Au-delà du discours d’après-match de Sarah Bouhaddi, les larmes de l’inconsolable jeune latérale de l’OL Selma Bacha en disaient long dimanche soir sur le mood désenchanté du groupe. Au micro de Canal +, Amandine Henry a résumé le sentiment général du vestiaire lyonnais, alors que se profile vendredi une ultime étape sans saveur face à Fleury : « On garde espoir… même s’il ne faut pas se faire d’illusion, car elles ne vont pas lâcher ».

L’ombre d’Ada Hegerberg a encore plané

« Elles », les Parisiennes donc, vont préserver ce si précieux point d’avance au classement, synonyme de premier titre de champion de France dans l’histoire du PSG féminin.

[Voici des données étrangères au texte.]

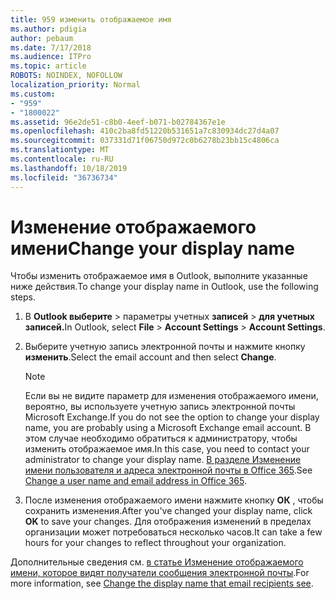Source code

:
```yaml
---
title: 959 изменить отображаемое имя
ms.author: pdigia
author: pebaum
ms.date: 7/17/2018
ms.audience: ITPro
ms.topic: article
ROBOTS: NOINDEX, NOFOLLOW
localization_priority: Normal
ms.custom:
- "959"
- "1800022"
ms.assetid: 96e2de51-c8b0-4eef-b071-b02784367e1e
ms.openlocfilehash: 410c2ba8fd51220b531651a7c830934dc27d4a07
ms.sourcegitcommit: 037331d71f06750d972c0b6278b23bb15c4806ca
ms.translationtype: MT
ms.contentlocale: ru-RU
ms.lasthandoff: 10/18/2019
ms.locfileid: "36736734"
---
```

# <a name="change-your-display-name"></a><span data-ttu-id="e93b3-102">Изменение отображаемого имени</span><span class="sxs-lookup"><span data-stu-id="e93b3-102">Change your display name</span></span>
  
<span data-ttu-id="e93b3-103">Чтобы изменить отображаемое имя в Outlook, выполните указанные ниже действия.</span><span class="sxs-lookup"><span data-stu-id="e93b3-103">To change your display name in Outlook, use the following steps.</span></span>
  
1. <span data-ttu-id="e93b3-104">В **Outlook выберите** \> параметры учетных **записей** \> **для учетных записей.**</span><span class="sxs-lookup"><span data-stu-id="e93b3-104">In Outlook, select **File** \> **Account Settings** \> **Account Settings**.</span></span>

2. <span data-ttu-id="e93b3-105">Выберите учетную запись электронной почты и нажмите кнопку **изменить**.</span><span class="sxs-lookup"><span data-stu-id="e93b3-105">Select the email account and then select **Change**.</span></span>

    > [!NOTE]
    > <span data-ttu-id="e93b3-106">Если вы не видите параметр для изменения отображаемого имени, вероятно, вы используете учетную запись электронной почты Microsoft Exchange.</span><span class="sxs-lookup"><span data-stu-id="e93b3-106">If you do not see the option to change your display name, you are probably using a Microsoft Exchange email account.</span></span> <span data-ttu-id="e93b3-107">В этом случае необходимо обратиться к администратору, чтобы изменить отображаемое имя.</span><span class="sxs-lookup"><span data-stu-id="e93b3-107">In this case, you need to contact your administrator to change your display name.</span></span> <span data-ttu-id="e93b3-108">[В разделе Изменение имени пользователя и адреса электронной почты в Office 365](https://docs.microsoft.com/office365/admin/add-users/change-a-user-name-and-email-address).</span><span class="sxs-lookup"><span data-stu-id="e93b3-108">See [Change a user name and email address in Office 365](https://docs.microsoft.com/office365/admin/add-users/change-a-user-name-and-email-address).</span></span>
  
3. <span data-ttu-id="e93b3-109">После изменения отображаемого имени нажмите кнопку **ОК** , чтобы сохранить изменения.</span><span class="sxs-lookup"><span data-stu-id="e93b3-109">After you've changed your display name, click **OK** to save your changes.</span></span> <span data-ttu-id="e93b3-110">Для отображения изменений в пределах организации может потребоваться несколько часов.</span><span class="sxs-lookup"><span data-stu-id="e93b3-110">It can take a few hours for your changes to reflect throughout your organization.</span></span>

<span data-ttu-id="e93b3-111">Дополнительные сведения см. [в статье Изменение отображаемого имени, которое видят получатели сообщения электронной почты](https://support.office.com/article/2b53331a-ba2a-4803-88dc-ac9fe376c8a9.aspx).</span><span class="sxs-lookup"><span data-stu-id="e93b3-111">For more information, see [Change the display name that email recipients see](https://support.office.com/article/2b53331a-ba2a-4803-88dc-ac9fe376c8a9.aspx).</span></span>
  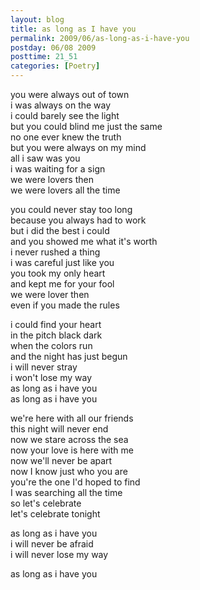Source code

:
 ```yaml
---
layout: blog
title: as long as I have you
permalink: 2009/06/as-long-as-i-have-you
postday: 06/08 2009
posttime: 21_51
categories: [Poetry]
---
```


<p>you were always out of town<br />
i was always on the way<br />
i could barely see the light<br />
but you could blind me just the same<br />
no one ever knew the truth<br />
but you were always on my mind<br />
all i saw was you<br />
i was waiting for a sign<br />
we were lovers then<br />
we were lovers all the time</p>
<p>you could never stay too long<br />
because you always had to work<br />
but i did the best i could<br />
and you showed me what it&#039;s worth<br />
i never rushed a thing<br />
i was careful just like you<br />
you took my only heart<br />
and kept me for your fool<br />
we were lover then<br />
even if you made the rules</p>
<p>i could find your heart<br />
in the pitch black dark<br />
when the colors run<br />
and the night has just begun<br />
i will never stray<br />
i won&#039;t lose my way<br />
as long as i have you<br />
as long as i have you</p>
<p>we&#039;re here with all our friends<br />
this night will never end<br />
now we stare across the sea<br />
now your love is here with me<br />
now we&#039;ll never be apart<br />
now I know just who you are<br />
you&#039;re the one I&#039;d hoped to find<br />
I was searching all the time<br />
so let&#039;s celebrate<br />
let&#039;s celebrate tonight</p>
<p>as long as i have you<br />
i will never be afraid<br />
i will never lose my way</p>
<p>as long as i have you</p>
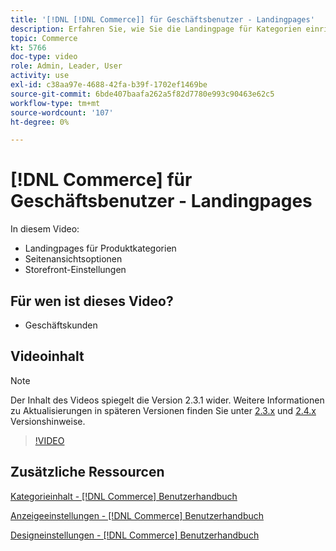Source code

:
 ```yaml
---
title: '[!DNL [!DNL Commerce]] für Geschäftsbenutzer - Landingpages'
description: Erfahren Sie, wie Sie die Landingpage für Kategorien einrichten und das Erscheinungsbild steuern.
topic: Commerce
kt: 5766
doc-type: video
role: Admin, Leader, User
activity: use
exl-id: c38aa97e-4688-42fa-b39f-1702ef1469be
source-git-commit: 6bde407baafa262a5f82d7780e993c90463e62c5
workflow-type: tm+mt
source-wordcount: '107'
ht-degree: 0%

---
```


# [!DNL Commerce] für Geschäftsbenutzer - Landingpages

In diesem Video:

- Landingpages für Produktkategorien
- Seitenansichtsoptionen
- Storefront-Einstellungen

## Für wen ist dieses Video?

- Geschäftskunden

## Videoinhalt

>[!NOTE]
>
>Der Inhalt des Videos spiegelt die Version 2.3.1 wider. Weitere Informationen zu Aktualisierungen in späteren Versionen finden Sie unter [ 2.3.x](https://devdocs.magento.com/guides/v2.3/release-notes/bk-release-notes.html) und [2.4.x](https://devdocs.magento.com/guides/v2.4/release-notes/bk-release-notes.html) Versionshinweise.

>[!VIDEO](https://video.tv.adobe.com/v/36388/?quality=12&learn=on)

## Zusätzliche Ressourcen

[Kategorieinhalt - [!DNL Commerce] Benutzerhandbuch](https://docs.magento.com/user-guide/catalog/categories-content-settings.html)

[Anzeigeeinstellungen - [!DNL Commerce] Benutzerhandbuch](https://docs.magento.com/user-guide/catalog/categories-display-settings.html)

[Designeinstellungen - [!DNL Commerce] Benutzerhandbuch](https://docs.magento.com/user-guide/catalog/categories-custom-design.html)
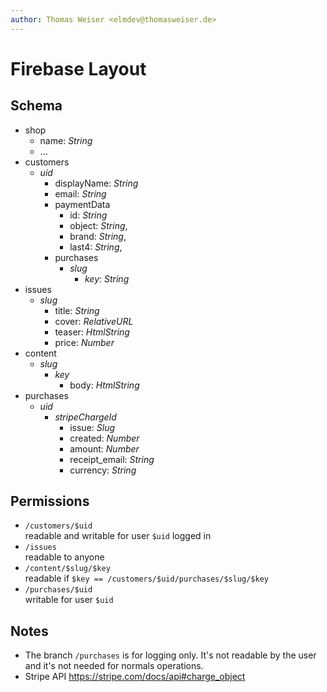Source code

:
 ```yaml
---
author: Thomas Weiser <elmdev@thomasweiser.de>
---
```


# Firebase Layout

## Schema

- shop
    - name: _String_
    - ...
- customers
    - _uid_
        - displayName: _String_
        - email: _String_
        - paymentData
            - id: _String_
            - object: _String_,
            - brand: _String_,
            - last4: _String_,
        - purchases
            - _slug_
                - _key_: _String_
- issues
    - _slug_
        - title: _String_
        - cover: _RelativeURL_
        - teaser: _HtmlString_
        - price: _Number_
- content
    - _slug_
        - _key_
            - body: _HtmlString_
- purchases
    - _uid_
        - _stripeChargeId_
            - issue: _Slug_
            - created: _Number_
            - amount: _Number_
            - receipt_email: _String_
            - currency: _String_

## Permissions

- `/customers/$uid`  
  readable and writable for user `$uid` logged in
- `/issues`  
  readable to anyone
- `/content/$slug/$key`  
  readable if `$key == /customers/$uid/purchases/$slug/$key`
- `/purchases/$uid`  
  writable for user `$uid`

## Notes

- The branch `/purchases` is for logging only. It's not readable by the user and it's not needed for normals operations.
- Stripe API <https://stripe.com/docs/api#charge_object>
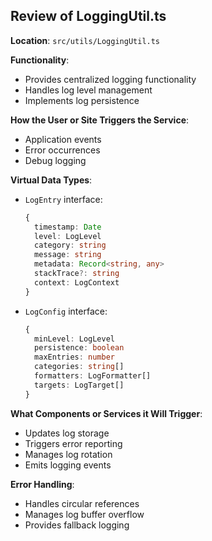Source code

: ## Review of LoggingUtil.ts

**Location**: `src/utils/LoggingUtil.ts`

**Functionality**:
- Provides centralized logging functionality
- Handles log level management
- Implements log persistence

**How the User or Site Triggers the Service**:
- Application events
- Error occurrences
- Debug logging

**Virtual Data Types**:
- `LogEntry` interface:
  ```typescript
  {
    timestamp: Date
    level: LogLevel
    category: string
    message: string
    metadata: Record<string, any>
    stackTrace?: string
    context: LogContext
  }
  ```
- `LogConfig` interface:
  ```typescript
  {
    minLevel: LogLevel
    persistence: boolean
    maxEntries: number
    categories: string[]
    formatters: LogFormatter[]
    targets: LogTarget[]
  }
  ```

**What Components or Services it Will Trigger**:
- Updates log storage
- Triggers error reporting
- Manages log rotation
- Emits logging events

**Error Handling**:
- Handles circular references
- Manages log buffer overflow
- Provides fallback logging
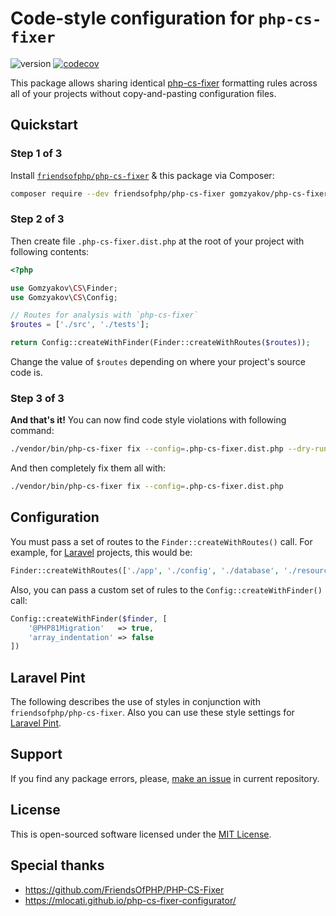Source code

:# Code-style configuration for `php-cs-fixer`

![version](https://img.shields.io/badge/release-v1.3.0-blue)
[![codecov](https://codecov.io/gh/gomzyakov/php-cs-fixer-config/branch/main/graph/badge.svg?token=RH46YRL1CN)](https://codecov.io/gh/gomzyakov/php-code-style)

This package allows sharing identical [php-cs-fixer](https://github.com/PHP-CS-Fixer/PHP-CS-Fixer) formatting rules across all of your projects without copy-and-pasting configuration files.

## Quickstart

### Step 1 of 3

Install [`friendsofphp/php-cs-fixer`](https://github.com/FriendsOfPHP/PHP-CS-Fixer) & this package via Composer:

```sh
composer require --dev friendsofphp/php-cs-fixer gomzyakov/php-cs-fixer-config
```

### Step 2 of 3

Then create file `.php-cs-fixer.dist.php` at the root of your project with following contents:

```php
<?php

use Gomzyakov\CS\Finder;
use Gomzyakov\CS\Config;

// Routes for analysis with `php-cs-fixer`
$routes = ['./src', './tests'];

return Config::createWithFinder(Finder::createWithRoutes($routes));
```

Change the value of `$routes` depending on where your project's source code is.

### Step 3 of 3

**And that's it!** You can now find code style violations with following command:

```sh
./vendor/bin/php-cs-fixer fix --config=.php-cs-fixer.dist.php --dry-run
```

And then completely fix them all with:

```sh
./vendor/bin/php-cs-fixer fix --config=.php-cs-fixer.dist.php
```

## Configuration

You must pass a set of routes to the `Finder::createWithRoutes()` call. For example, for [Laravel](https://laravel.com) projects, this would be:

```php
Finder::createWithRoutes(['./app', './config', './database', './resources', './routes', './tests'])
```

Also, you can pass a custom set of rules to the `Config::createWithFinder()` call:

```php
Config::createWithFinder($finder, [
    '@PHP81Migration'   => true,
    'array_indentation' => false
])
```

## Laravel Pint

The following describes the use of styles in conjunction with `friendsofphp/php-cs-fixer`. Also you can use these style settings for [Laravel Pint](PINT.md).

## Support

If you find any package errors, please, [make an issue](https://github.com/gomzyakov/php-cs-fixer-config/issues) in current repository.

## License

This is open-sourced software licensed under the [MIT License](https://github.com/gomzyakov/php-cs-fixer-config/blob/main/LICENSE).

## Special thanks

- https://github.com/FriendsOfPHP/PHP-CS-Fixer
- https://mlocati.github.io/php-cs-fixer-configurator/
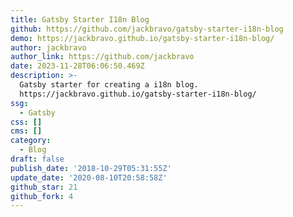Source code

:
 ```yaml
---
title: Gatsby Starter I18n Blog
github: https://github.com/jackbravo/gatsby-starter-i18n-blog
demo: https://jackbravo.github.io/gatsby-starter-i18n-blog/
author: jackbravo
author_link: https://github.com/jackbravo
date: 2023-11-28T06:06:50.469Z
description: >-
  Gatsby starter for creating a i18n blog.
  https://jackbravo.github.io/gatsby-starter-i18n-blog/
ssg:
  - Gatsby
css: []
cms: []
category:
  - Blog
draft: false
publish_date: '2018-10-29T05:31:55Z'
update_date: '2020-08-10T20:58:58Z'
github_star: 21
github_fork: 4
---
```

Et de coup de massue sur un OL habitué à concasser la concurrence, à l’image de Parisiennes ayant dû se contenter jusque-là de deux Coupes de France (2010 et 2018). « Nous sommes tristes car nous sommes des compétitrices et qu’on gagne ce championnat depuis 14 ans », admet Sarah Bouhaddi, perdue en plein double discours. Ce qui a sauté aux yeux cette saison, lors des quatre affiches accrochées entre Lyonnaises et Parisiennes (D1 + C1), c’est le manque de tranchant offensif de l’OL, limité à deux buts inscrits, dont aucun en championnat.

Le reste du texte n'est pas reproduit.